Task details: A verbatim repeat of the lines below is required, with the pictures removed.

Dataset records:
:::::
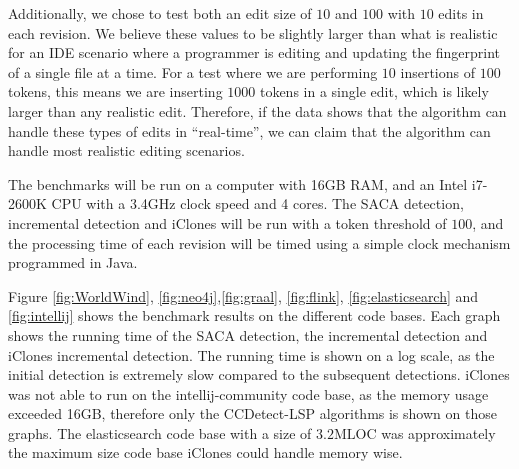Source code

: Additionally, we chose to test both an edit size of $10$ and $100$ with $10$ edits in each
revision. We believe these values to be slightly larger than what is realistic for an IDE
scenario where a programmer is editing and updating the fingerprint of a single file at a
time. For a test where we are performing $10$ insertions of $100$ tokens, this means we
are inserting $1000$ tokens in a single edit, which is likely larger than any realistic
edit. Therefore, if the data shows that the algorithm can handle these types of edits in
``real-time'', we can claim that the algorithm can handle most realistic editing
scenarios.

The benchmarks will be run on a computer with 16GB RAM, and an Intel i7-2600K CPU with a
3.4GHz clock speed and 4 cores. The SACA detection, incremental detection and iClones will
be run with a token threshold of $100$, and the processing time of each revision will be
timed using a simple clock mechanism programmed in Java. 



Figure \ref{fig:WorldWind}, \ref{fig:neo4j},\ref{fig:graal}, \ref{fig:flink},
\ref{fig:elasticsearch} and \ref{fig:intellij} shows the benchmark results on the
different code bases. Each graph shows the running time of the SACA detection, the
incremental detection and iClones incremental detection. The running time is shown on a
log scale, as the initial detection is extremely slow compared to the subsequent
detections. iClones was not able to run on the intellij-community code base, as the memory
usage exceeded 16GB, therefore only the CCDetect-LSP algorithms is shown on those graphs.
The elasticsearch code base with a size of $3.2\text{MLOC}$ was approximately the maximum
size code base iClones could handle memory wise.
:::::
Written solution:
Source code

: Additionally, we chose to test both an edit size of $10$ and $100$ with $10$ edits in each
revision. We believe these values to be slightly larger than what is realistic for an IDE
scenario where a programmer is editing and updating the fingerprint of a single file at a
time. For a test where we are performing $10$ insertions of $100$ tokens, this means we
are inserting $1000$ tokens in a single edit, which is likely larger than any realistic
edit. Therefore, if the data shows that the algorithm can handle these types of edits in
``real-time'', we can claim that the algorithm can handle most realistic editing
scenarios.

The benchmarks will be run on a computer with 16GB RAM, and an Intel i7-2600K CPU with a
3.4GHz clock speed and 4 cores. The SACA detection, incremental detection and iClones will
be run with a token threshold of $100$, and the processing time of each revision will be
timed using a simple clock mechanism programmed in Java. 



Figure \ref{fig:WorldWind}, \ref{fig:neo4j},\ref{fig:graal}, \ref{fig:flink},
\ref{fig:elasticsearch} and \ref{fig:intellij} shows the benchmark results on the
different code bases. Each graph shows the running time of the SACA detection, the
incremental detection and iClones incremental detection. The running time is shown on a
log scale, as the initial detection is extremely slow compared to the subsequent
detections. iClones was not able to run on the intellij-community code base, as the memory
usage exceeded 16GB, therefore only the CCDetect-LSP algorithms is shown on those graphs.
The elasticsearch code base with a size of $3.2\text{MLOC}$ was approximately the maximum
size code base iClones could handle memory wise.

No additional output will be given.